/---

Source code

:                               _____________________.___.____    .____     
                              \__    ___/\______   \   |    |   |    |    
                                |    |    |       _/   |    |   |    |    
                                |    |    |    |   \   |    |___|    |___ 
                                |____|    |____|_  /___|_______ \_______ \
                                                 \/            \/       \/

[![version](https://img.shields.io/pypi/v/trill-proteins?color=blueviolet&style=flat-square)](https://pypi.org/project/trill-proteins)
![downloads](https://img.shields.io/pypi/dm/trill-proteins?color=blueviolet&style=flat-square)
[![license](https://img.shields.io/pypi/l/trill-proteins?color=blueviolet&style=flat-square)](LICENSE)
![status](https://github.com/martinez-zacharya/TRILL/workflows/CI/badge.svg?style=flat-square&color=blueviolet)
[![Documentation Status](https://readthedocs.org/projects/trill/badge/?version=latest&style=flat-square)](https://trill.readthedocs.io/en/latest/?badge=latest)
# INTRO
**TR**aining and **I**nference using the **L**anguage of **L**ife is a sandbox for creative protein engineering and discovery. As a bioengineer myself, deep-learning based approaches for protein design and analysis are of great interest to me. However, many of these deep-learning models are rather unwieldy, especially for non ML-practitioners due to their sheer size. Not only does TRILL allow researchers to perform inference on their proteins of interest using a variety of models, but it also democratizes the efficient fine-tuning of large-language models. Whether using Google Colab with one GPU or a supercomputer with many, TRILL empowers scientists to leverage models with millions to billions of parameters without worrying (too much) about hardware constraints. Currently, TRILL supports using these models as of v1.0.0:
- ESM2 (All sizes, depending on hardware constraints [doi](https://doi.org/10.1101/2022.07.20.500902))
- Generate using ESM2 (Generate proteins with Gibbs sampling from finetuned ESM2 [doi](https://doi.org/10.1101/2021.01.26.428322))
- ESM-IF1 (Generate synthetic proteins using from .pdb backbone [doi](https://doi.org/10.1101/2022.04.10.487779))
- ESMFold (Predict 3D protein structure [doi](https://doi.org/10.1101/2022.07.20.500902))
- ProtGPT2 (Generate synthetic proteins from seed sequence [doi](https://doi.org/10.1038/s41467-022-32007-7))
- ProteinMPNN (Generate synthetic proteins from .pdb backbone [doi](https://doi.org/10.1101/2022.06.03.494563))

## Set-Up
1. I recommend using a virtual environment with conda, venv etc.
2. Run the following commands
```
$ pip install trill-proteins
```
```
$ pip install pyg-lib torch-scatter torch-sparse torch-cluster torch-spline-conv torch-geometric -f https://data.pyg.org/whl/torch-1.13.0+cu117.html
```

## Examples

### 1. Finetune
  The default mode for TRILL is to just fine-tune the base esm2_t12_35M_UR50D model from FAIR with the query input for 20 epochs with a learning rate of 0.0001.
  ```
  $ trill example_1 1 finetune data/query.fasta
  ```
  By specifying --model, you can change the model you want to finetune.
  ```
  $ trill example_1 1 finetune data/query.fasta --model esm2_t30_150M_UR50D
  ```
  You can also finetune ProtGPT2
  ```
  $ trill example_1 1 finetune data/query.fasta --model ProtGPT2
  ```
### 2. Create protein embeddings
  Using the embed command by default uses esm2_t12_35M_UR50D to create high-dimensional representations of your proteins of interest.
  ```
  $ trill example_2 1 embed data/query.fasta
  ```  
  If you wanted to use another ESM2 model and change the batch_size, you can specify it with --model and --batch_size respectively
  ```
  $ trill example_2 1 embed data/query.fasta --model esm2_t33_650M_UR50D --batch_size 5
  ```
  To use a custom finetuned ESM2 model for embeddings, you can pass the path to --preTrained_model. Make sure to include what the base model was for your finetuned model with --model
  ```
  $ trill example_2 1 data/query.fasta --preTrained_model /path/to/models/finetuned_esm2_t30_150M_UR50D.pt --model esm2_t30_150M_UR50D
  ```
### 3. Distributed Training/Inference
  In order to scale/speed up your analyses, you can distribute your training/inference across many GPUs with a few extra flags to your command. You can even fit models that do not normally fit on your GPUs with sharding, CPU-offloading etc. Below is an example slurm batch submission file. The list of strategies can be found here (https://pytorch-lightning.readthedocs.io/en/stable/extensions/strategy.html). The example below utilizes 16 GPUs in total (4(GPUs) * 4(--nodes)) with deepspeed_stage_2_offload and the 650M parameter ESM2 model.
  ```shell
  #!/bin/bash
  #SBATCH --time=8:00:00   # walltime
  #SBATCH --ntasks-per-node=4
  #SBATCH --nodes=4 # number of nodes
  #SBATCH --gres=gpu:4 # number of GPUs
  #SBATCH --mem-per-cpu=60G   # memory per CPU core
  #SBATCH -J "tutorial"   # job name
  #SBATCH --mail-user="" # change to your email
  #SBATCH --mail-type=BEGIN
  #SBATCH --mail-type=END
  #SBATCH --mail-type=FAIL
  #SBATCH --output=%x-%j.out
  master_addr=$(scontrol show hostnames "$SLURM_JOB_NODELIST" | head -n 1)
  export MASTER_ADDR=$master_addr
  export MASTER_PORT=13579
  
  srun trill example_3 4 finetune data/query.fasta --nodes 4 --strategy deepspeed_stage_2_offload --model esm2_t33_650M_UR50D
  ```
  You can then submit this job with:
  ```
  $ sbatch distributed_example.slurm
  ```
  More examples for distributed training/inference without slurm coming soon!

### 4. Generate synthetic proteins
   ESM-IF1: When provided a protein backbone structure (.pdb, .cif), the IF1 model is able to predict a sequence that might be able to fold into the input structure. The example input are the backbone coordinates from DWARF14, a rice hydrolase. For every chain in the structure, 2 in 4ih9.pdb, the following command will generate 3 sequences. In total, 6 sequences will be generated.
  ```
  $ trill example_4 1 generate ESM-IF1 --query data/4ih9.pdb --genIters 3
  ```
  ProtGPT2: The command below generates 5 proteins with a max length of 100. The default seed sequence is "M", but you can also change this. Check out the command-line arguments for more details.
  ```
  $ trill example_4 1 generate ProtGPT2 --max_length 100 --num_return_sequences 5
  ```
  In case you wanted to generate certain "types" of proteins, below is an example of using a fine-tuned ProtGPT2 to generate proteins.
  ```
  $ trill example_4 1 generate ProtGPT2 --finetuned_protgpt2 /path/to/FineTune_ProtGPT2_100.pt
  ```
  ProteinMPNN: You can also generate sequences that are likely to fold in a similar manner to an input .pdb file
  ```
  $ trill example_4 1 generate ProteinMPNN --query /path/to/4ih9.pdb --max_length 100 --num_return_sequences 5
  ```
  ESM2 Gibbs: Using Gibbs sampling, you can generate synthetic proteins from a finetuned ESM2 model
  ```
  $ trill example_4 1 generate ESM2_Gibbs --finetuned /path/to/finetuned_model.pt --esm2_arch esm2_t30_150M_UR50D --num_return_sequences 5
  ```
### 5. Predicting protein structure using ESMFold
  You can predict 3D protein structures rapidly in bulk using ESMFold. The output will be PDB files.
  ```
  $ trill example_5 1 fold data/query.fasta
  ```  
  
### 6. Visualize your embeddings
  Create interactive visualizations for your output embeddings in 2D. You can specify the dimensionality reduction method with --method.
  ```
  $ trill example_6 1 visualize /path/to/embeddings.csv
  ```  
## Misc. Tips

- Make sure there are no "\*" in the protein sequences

\---

TASK PROMPT
Say, as a single number and nothing more, how many lines of the entries contain the word "ESMFold".

WRITTEN ANSWER
3